The entire property is ringed by a high wall and a dense row of cypress trees and is fitted and kitted with a comprehensive security system that includes both outdoor and indoor surveillance cameras because, children, Prince don't fool around when it comes to security, even at a residence he swore never to step foot in again. Other luxuries and amenities include a dedicated security room, a generator, water tanks, irrigation system, private water well, an elaborate lighting program both indoors and out, and, somewhere up in there, a two-chair hair and make-up salon.

The landscaped grounds include roomy, balustraded terraces that overlook a heated swimming pool, a palm dotted gentle slope of well watered lawn, and an open-air cabana tucked into a shady spot at the edge of the yard.
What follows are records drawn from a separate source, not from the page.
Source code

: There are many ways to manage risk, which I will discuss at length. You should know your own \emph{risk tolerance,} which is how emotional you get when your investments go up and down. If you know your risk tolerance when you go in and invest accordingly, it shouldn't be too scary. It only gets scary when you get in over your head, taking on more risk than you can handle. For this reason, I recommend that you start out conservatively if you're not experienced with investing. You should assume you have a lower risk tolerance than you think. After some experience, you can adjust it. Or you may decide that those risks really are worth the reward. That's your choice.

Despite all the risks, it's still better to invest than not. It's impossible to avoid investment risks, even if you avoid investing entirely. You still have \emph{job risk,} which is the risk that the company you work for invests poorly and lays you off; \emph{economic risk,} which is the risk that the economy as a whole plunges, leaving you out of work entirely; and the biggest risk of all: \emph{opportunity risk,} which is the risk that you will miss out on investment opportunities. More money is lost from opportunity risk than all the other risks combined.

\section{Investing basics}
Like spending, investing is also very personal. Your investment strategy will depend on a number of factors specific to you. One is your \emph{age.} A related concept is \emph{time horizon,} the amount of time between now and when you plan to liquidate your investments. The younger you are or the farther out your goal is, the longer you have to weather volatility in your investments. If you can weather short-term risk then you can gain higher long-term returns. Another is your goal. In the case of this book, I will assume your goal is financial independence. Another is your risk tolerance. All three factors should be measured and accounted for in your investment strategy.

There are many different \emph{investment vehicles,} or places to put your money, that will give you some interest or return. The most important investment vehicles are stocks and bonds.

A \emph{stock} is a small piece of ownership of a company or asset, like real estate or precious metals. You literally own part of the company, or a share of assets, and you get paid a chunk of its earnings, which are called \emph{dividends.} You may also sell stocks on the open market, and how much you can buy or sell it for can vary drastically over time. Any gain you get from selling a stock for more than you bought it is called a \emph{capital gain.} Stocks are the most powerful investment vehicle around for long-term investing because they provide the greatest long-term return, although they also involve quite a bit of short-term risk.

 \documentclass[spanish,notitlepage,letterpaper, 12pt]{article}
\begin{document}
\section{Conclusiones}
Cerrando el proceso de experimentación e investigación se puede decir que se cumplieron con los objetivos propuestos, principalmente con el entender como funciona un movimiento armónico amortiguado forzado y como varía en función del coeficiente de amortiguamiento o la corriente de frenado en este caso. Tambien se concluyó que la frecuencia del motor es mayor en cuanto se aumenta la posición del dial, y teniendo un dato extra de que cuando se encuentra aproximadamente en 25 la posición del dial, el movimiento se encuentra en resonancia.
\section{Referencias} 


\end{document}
Listing details also call out a tennis court but this property gossip would probably vomit with flabbergast to learn Mister Prince actually used the damn thing to play tennis. What, pray tell, does a marvelously theatrical creature like Prince wear to play tennis? Custom-made high-heeled sneakers and a deep purple, self-wicking chador?

Mister Prince has probably owned a number of glammy residences all over the globe but he makes his home in the affluent suburbs of Minneapolis, MN. In Chanhassen he owns a couple of adjoining lake-front parcels where there was once a purple house called Purple House where some say his father lived and that was razed in 2003. He owns another couple of adjacent parcels in Chanhassen where a house once stood and also appears to have been razed. Also in his property portfolio, a modest house on a leafy street in Chanhassen, the famous Paisley Park Studio complex (also in Chanhassen) plus a couple more fairly humble houses on the western edge of Minneapolis proper.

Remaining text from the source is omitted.